** WHAT YOU ARE ASKED TO DO **
Look through the entries below and show every line containing the word "Prediction".

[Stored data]
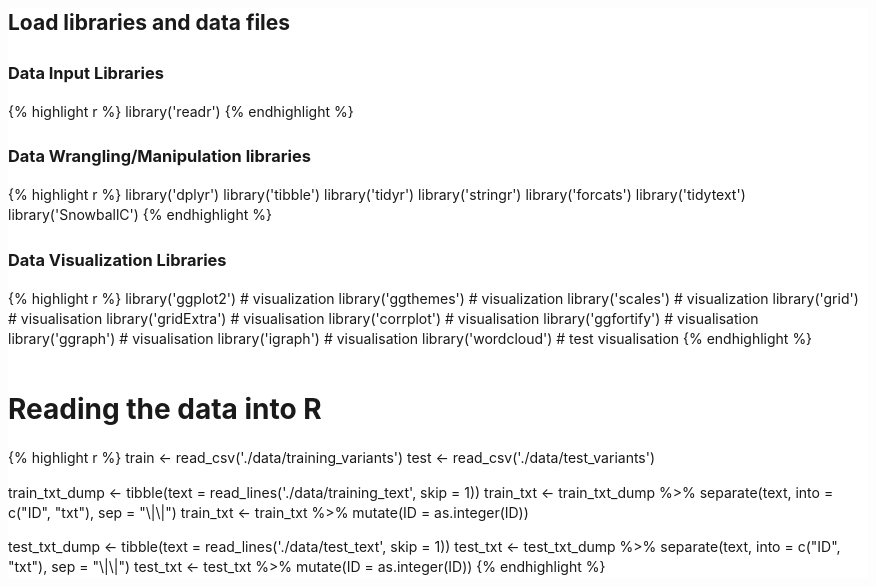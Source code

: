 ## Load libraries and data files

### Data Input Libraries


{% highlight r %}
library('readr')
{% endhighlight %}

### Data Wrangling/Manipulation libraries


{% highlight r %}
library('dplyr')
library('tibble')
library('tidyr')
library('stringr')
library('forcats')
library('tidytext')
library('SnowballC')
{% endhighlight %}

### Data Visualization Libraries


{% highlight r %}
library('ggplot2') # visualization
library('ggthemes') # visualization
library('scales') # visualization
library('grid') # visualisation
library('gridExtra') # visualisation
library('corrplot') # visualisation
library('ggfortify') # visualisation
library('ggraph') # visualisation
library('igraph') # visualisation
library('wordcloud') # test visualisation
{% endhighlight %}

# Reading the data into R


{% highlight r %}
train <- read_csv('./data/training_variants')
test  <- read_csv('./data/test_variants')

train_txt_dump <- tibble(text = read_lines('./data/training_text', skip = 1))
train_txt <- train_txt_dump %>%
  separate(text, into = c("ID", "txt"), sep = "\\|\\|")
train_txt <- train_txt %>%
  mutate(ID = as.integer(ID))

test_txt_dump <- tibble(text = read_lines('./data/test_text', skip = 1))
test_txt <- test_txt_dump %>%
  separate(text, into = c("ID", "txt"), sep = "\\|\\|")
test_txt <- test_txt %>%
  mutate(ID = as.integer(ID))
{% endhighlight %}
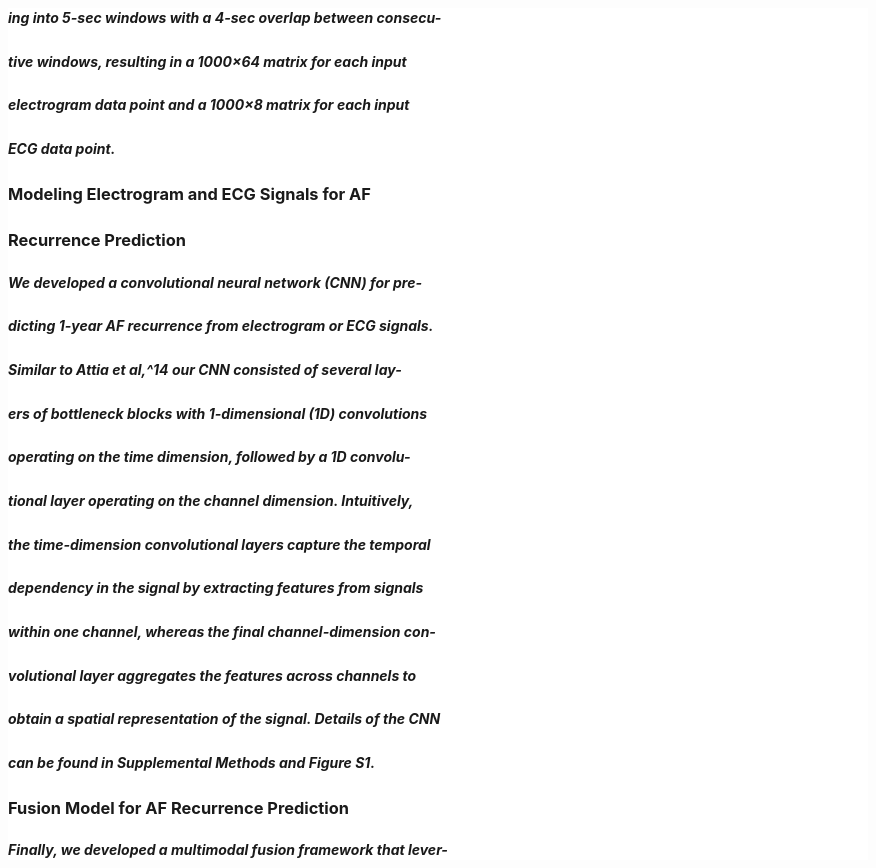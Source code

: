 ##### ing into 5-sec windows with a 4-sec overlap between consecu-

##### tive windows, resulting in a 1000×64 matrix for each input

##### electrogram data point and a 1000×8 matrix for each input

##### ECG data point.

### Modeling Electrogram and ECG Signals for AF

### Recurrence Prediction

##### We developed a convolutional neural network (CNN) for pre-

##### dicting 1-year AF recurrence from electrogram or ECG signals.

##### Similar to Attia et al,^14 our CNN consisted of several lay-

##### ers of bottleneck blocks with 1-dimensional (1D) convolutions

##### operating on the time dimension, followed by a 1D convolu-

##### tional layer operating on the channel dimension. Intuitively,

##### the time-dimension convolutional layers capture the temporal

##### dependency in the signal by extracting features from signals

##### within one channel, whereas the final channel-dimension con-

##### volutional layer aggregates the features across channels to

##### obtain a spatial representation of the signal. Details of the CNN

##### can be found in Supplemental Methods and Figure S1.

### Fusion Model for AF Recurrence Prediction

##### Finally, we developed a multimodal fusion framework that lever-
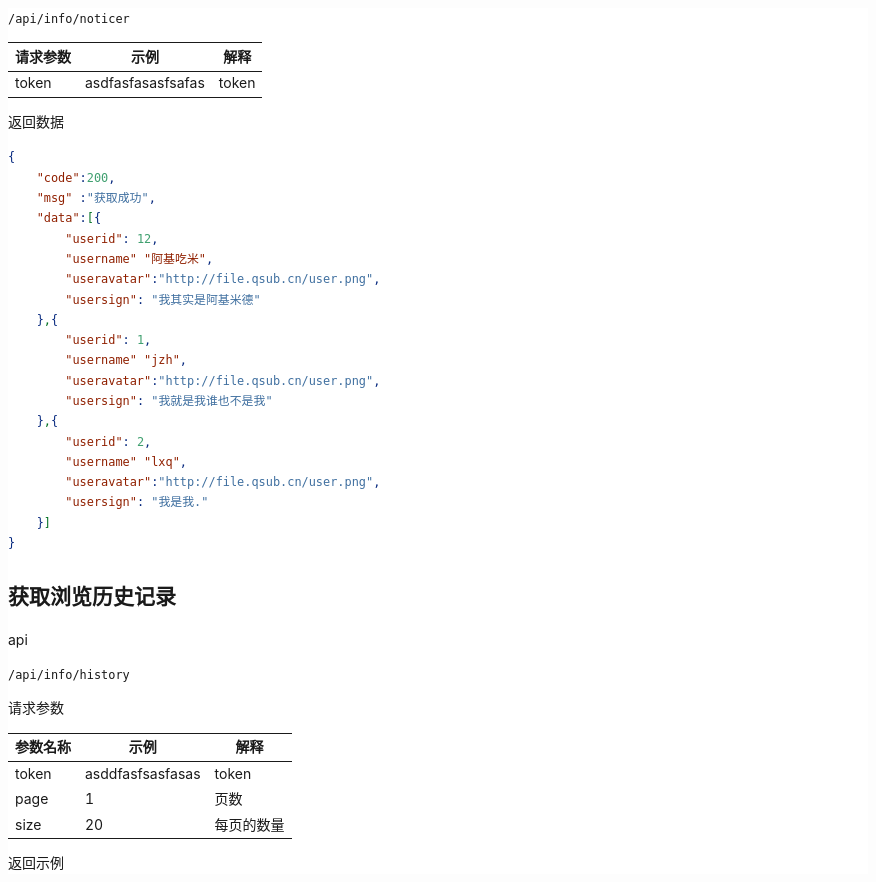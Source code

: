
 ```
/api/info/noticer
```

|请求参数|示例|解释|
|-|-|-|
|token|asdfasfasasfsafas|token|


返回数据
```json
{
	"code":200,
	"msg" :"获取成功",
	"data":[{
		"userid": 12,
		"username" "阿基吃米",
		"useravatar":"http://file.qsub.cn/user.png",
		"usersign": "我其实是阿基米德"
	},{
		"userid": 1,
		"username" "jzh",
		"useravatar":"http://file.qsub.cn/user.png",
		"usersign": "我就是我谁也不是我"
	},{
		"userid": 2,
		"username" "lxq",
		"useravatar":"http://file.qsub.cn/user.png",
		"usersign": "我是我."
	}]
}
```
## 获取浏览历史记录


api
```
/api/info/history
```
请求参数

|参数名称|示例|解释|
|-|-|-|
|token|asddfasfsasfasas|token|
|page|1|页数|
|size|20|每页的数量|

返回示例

** SOLUTION BELOW **
### Recurrence Prediction
### Fusion Model for AF Recurrence Prediction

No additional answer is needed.